═══ DATA RECORDS
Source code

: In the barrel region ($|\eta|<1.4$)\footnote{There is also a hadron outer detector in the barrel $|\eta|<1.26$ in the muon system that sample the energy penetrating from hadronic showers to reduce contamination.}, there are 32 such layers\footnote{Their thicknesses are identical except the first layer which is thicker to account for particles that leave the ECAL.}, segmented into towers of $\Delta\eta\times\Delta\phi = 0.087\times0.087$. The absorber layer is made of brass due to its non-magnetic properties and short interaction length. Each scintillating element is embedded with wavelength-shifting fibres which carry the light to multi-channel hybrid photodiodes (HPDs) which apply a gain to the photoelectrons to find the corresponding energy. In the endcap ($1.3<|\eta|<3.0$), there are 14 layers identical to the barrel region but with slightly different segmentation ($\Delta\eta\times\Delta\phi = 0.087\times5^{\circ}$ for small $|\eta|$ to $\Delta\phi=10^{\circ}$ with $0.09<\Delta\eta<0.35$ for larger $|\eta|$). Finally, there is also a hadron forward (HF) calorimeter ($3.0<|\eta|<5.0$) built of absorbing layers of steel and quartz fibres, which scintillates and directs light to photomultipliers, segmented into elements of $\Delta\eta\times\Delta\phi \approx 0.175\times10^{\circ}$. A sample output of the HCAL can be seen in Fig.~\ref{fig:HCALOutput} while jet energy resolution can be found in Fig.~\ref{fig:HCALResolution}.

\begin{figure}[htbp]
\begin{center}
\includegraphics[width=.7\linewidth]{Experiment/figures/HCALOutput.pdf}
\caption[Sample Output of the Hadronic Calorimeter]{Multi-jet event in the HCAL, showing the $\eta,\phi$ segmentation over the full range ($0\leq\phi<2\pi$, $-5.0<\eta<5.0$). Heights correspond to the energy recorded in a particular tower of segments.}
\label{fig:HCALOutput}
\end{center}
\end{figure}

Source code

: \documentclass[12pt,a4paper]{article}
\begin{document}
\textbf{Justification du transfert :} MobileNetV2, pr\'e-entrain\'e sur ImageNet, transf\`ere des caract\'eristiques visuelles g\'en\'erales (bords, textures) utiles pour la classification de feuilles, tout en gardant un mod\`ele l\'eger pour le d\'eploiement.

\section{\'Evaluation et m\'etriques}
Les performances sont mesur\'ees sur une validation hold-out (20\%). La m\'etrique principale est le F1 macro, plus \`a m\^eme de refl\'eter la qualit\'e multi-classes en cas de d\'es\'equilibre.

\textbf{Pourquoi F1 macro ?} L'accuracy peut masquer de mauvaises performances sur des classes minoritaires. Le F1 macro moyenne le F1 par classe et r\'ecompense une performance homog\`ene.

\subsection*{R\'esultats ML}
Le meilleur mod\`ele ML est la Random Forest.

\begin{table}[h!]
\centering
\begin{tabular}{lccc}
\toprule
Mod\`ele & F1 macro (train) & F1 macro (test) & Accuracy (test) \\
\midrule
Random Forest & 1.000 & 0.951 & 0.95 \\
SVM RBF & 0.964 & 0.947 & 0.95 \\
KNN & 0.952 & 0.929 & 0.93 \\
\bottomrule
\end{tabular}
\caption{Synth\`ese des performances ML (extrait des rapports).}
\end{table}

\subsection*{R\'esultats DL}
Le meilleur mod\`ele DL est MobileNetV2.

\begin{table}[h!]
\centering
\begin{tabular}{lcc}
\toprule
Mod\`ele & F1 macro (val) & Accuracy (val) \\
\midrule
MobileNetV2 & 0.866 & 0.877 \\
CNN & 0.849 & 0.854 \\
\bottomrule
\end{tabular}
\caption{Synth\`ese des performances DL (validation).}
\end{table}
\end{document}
══════
ASSIGNMENT: Count the lines of the listing above that contain the word "begin", and give only the total.

ANSWER FOR THIS EXERCISE: 7